A execução da peça exigiu cerca de 600 horas de pesquisa e tecelagem pela Fondazione Bonotto. O processo envolveu a tradução de arquivos digitais complexos para teares industriais que, inicialmente, não estavam programados para processar volumes de dados tão extensos. Giovanni Bonotto descreve o desafio como um embate entre a inteligência humana e a limitação das máquinas, exigindo uma sensibilidade técnica para contornar falhas constantes no sistema de tecelagem.

Além da complexidade técnica, o projeto priorizou a sustentabilidade. A tapeçaria de 4,30 por 7,80 metros utiliza fios de plástico reciclado provenientes de embalagens de produtos de limpeza, integrados a lã virgem, algodão orgânico e papel japonês Washi. Essa escolha de materiais reforça a mensagem de que a beleza e a utilidade podem coexistir sem o desperdício inerente aos processos de produção industrial tradicionais.

Implicações para o ecossistema artístico

Para além da estética, a obra integra uma plataforma digital onde cada retrato na tapeçaria está vinculado a um depoimento em áudio, preservando as histórias pessoais de populações marginalizadas. O projeto também incentiva doações para a Venezia Prossima, uma entidade local que replica o modelo do Refettorio, estabelecendo um vínculo direto entre a exposição e a ação social na cidade.

Essa estratégia de engajamento multi-stakeholder sugere um caminho onde a arte de grande escala assume responsabilidade pelo seu entorno. Ao doar os painéis temporários da fachada após a Bienal, o projeto evita o descarte, reafirmando seu compromisso com a economia circular e a permanência do impacto social além do encerramento da mostra em novembro.

Perspectivas e incertezas

O que permanece em aberto é a capacidade de tais intervenções artísticas gerarem mudanças sistêmicas duradouras para além do período de exibição.
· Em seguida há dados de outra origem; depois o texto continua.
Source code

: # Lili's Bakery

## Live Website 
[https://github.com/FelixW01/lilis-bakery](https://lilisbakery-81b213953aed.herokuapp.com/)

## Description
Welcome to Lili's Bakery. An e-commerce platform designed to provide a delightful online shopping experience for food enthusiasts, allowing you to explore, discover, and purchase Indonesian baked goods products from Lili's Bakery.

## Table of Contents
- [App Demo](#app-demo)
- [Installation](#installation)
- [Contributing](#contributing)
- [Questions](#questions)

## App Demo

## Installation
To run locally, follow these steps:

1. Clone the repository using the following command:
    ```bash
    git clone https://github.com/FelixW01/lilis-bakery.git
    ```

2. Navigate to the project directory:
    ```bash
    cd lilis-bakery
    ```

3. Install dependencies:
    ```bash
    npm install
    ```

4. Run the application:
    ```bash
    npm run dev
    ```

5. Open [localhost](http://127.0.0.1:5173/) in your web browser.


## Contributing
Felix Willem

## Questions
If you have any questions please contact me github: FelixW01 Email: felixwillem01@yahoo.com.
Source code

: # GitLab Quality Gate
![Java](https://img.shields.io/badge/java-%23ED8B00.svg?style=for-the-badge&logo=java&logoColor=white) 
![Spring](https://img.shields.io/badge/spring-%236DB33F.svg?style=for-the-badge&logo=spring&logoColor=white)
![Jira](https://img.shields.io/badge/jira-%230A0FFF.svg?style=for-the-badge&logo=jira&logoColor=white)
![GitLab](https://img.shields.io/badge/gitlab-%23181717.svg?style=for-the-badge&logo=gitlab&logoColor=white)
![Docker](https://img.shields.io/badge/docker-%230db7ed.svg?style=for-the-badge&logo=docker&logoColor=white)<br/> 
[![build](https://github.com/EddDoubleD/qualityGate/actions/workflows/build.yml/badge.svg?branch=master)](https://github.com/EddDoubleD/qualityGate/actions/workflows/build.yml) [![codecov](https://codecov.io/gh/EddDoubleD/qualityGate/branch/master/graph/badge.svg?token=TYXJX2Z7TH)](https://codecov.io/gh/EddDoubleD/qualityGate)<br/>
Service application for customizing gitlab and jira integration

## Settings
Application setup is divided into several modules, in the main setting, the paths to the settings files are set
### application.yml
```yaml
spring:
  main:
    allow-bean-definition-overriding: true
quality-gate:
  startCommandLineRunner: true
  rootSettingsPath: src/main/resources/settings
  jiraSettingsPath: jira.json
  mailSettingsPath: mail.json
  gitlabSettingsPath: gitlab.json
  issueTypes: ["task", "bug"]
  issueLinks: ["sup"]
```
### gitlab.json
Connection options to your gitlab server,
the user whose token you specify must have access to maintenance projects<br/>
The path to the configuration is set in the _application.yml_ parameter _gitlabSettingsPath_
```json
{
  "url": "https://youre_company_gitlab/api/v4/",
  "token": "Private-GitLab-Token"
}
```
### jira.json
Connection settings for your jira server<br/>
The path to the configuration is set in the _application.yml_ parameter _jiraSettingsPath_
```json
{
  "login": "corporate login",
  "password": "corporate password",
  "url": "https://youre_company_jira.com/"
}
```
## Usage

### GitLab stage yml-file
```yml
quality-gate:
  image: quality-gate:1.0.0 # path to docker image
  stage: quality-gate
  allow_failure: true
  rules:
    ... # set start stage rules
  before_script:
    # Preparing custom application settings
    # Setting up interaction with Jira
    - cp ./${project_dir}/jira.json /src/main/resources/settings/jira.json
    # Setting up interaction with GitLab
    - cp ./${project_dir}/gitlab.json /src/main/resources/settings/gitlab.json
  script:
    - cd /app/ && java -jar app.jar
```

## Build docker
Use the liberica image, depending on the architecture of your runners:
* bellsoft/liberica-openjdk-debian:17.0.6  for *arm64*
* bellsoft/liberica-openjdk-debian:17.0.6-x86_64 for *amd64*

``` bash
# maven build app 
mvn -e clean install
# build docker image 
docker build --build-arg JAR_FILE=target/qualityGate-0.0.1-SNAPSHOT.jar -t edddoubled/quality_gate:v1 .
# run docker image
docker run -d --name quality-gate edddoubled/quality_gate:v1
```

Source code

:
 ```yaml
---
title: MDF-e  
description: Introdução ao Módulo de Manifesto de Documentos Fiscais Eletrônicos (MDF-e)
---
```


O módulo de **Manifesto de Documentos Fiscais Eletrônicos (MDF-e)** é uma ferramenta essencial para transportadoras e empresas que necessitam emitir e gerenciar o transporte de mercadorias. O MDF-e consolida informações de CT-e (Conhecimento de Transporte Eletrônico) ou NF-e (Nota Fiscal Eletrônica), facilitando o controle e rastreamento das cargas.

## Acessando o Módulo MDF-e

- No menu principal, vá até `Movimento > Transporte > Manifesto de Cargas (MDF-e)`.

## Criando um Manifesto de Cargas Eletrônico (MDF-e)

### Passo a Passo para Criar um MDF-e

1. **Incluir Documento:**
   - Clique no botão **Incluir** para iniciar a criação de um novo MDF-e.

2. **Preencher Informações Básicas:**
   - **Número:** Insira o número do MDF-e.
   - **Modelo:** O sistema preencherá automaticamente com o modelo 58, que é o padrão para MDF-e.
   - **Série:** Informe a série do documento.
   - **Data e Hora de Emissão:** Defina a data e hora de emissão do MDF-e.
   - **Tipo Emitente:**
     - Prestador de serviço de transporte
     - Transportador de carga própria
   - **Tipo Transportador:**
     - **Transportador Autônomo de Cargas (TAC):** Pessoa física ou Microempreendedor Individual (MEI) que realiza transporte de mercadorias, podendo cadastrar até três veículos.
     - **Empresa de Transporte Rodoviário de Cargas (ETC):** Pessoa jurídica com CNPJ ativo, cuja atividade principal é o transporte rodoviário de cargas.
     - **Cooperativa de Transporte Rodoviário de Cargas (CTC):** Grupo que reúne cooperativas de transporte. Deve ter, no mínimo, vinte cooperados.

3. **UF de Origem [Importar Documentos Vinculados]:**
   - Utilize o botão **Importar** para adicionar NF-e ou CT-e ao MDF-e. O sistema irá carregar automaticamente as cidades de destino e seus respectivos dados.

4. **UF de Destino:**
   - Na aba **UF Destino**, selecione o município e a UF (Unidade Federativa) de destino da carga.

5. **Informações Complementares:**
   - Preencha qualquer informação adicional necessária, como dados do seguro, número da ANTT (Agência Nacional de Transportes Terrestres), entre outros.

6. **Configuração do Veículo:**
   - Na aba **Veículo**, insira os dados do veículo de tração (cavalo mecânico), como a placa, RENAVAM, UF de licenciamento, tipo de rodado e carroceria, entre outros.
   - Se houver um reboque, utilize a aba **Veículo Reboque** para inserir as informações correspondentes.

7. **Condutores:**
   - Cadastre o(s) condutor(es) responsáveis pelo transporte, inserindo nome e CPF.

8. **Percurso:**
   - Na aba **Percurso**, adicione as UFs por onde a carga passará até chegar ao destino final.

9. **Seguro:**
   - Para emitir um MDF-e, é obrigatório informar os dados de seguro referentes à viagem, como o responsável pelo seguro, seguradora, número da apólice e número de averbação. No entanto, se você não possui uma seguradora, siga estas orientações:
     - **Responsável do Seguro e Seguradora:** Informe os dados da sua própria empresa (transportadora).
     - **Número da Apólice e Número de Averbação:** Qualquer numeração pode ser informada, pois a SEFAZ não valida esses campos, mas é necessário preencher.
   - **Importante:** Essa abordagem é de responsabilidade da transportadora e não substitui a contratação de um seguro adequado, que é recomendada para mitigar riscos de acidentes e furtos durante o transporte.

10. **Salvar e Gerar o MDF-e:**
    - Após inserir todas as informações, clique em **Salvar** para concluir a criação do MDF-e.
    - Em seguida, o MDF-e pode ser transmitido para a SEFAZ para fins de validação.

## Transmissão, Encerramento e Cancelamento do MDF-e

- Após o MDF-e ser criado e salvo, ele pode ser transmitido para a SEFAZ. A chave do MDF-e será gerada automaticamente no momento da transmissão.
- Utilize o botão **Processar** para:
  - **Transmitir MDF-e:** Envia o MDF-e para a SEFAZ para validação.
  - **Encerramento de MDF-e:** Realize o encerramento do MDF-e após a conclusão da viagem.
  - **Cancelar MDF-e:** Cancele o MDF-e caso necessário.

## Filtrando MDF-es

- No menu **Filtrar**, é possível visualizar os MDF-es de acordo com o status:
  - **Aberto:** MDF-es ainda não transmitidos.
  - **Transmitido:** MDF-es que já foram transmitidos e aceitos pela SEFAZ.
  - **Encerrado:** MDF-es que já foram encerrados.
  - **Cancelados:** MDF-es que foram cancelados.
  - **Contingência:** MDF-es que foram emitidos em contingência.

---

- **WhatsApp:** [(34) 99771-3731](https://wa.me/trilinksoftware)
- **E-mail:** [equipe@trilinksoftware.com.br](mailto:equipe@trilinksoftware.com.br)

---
A transição da visibilidade proporcionada pela Bienal para a sustentabilidade financeira de iniciativas como o Refettorio continua a ser um desafio para o setor de impacto social.

A observação dos desdobramentos desta iniciativa poderá indicar se o modelo de "arte como serviço" ganhará tração em outras capitais culturais, ou se permanecerá como uma exceção pontual dentro do mercado de luxo da arte contemporânea.

O debate sobre a eficácia dessas ações na mitigação da exclusão social em Veneza, uma cidade pressionada pelo turismo de massa, ganha novos contornos com a presença de um projeto que, embora monumental, convida o espectador a olhar para o indivíduo.